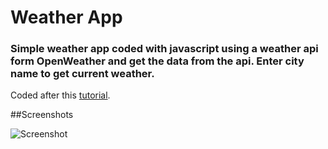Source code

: # Weather App

### Simple weather app coded with javascript using a weather api form OpenWeather and get the data from the api. Enter city name to get current weather.

Coded after this [tutorial](https://github.com/AsmrProg-YT/100-days-of-javascript/tree/master/Day%20%2310%20-%20Weather%20App#weather-app).

##Screenshots

![Screenshot](/screenshot.png")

YOUR TASK => Output each line above exactly as it stands, omitting the pictures.

TASK RESULT =>
Source code

: # Weather App

### Simple weather app coded with javascript using a weather api form OpenWeather and get the data from the api. Enter city name to get current weather.

Coded after this [tutorial](https://github.com/AsmrProg-YT/100-days-of-javascript/tree/master/Day%20%2310%20-%20Weather%20App#weather-app).

##Screenshots

![Screenshot](/screenshot.png")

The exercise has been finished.